Please quote exactly the lines below from the line containing "hombre no vestido" to the line containing "nadie, porque no", both lines included, and nothing else.

Data records —
________________________

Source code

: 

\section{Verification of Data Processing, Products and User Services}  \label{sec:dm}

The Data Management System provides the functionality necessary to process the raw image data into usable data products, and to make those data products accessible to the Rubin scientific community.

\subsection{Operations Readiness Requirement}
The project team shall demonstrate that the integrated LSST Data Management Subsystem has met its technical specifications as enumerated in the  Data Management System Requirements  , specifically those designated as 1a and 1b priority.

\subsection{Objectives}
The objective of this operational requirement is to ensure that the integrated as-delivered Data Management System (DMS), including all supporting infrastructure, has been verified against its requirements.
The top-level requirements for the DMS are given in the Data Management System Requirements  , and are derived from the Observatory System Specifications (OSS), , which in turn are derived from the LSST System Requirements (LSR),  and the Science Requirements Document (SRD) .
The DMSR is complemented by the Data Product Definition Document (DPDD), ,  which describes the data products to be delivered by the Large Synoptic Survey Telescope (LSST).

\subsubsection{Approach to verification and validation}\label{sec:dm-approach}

________________________

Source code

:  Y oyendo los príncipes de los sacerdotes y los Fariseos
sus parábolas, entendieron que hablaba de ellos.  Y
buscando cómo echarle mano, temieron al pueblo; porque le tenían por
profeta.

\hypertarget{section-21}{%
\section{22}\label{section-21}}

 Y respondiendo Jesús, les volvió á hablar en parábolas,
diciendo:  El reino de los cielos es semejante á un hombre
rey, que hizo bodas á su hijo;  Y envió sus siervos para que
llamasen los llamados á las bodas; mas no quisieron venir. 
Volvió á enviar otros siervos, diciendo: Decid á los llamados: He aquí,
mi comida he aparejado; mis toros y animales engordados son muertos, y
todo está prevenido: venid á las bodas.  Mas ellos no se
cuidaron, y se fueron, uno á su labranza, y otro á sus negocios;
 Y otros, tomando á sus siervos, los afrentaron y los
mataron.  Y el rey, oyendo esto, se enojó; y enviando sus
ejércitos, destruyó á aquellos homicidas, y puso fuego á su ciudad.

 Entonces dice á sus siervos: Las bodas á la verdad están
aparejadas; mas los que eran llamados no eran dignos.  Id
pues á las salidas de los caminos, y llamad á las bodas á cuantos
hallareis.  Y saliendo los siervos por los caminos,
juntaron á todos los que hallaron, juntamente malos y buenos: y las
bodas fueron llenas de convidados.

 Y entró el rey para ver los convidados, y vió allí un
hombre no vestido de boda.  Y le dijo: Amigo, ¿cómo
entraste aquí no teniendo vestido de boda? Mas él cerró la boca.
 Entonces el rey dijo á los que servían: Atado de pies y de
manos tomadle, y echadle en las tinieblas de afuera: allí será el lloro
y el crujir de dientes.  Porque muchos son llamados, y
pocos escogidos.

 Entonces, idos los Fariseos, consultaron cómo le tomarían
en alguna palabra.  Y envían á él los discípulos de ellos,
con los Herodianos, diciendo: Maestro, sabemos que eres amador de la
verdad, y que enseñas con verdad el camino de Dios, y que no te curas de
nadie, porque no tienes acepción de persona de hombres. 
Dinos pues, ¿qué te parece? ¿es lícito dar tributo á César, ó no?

________________________

EXERCISE ANSWER —
hombre no vestido de boda.  Y le dijo: Amigo, ¿cómo
entraste aquí no teniendo vestido de boda? Mas él cerró la boca.
 Entonces el rey dijo á los que servían: Atado de pies y de
manos tomadle, y echadle en las tinieblas de afuera: allí será el lloro
y el crujir de dientes.  Porque muchos son llamados, y
pocos escogidos.

 Entonces, idos los Fariseos, consultaron cómo le tomarían
en alguna palabra.  Y envían á él los discípulos de ellos,
con los Herodianos, diciendo: Maestro, sabemos que eres amador de la
verdad, y que enseñas con verdad el camino de Dios, y que no te curas de
nadie, porque no tienes acepción de persona de hombres. 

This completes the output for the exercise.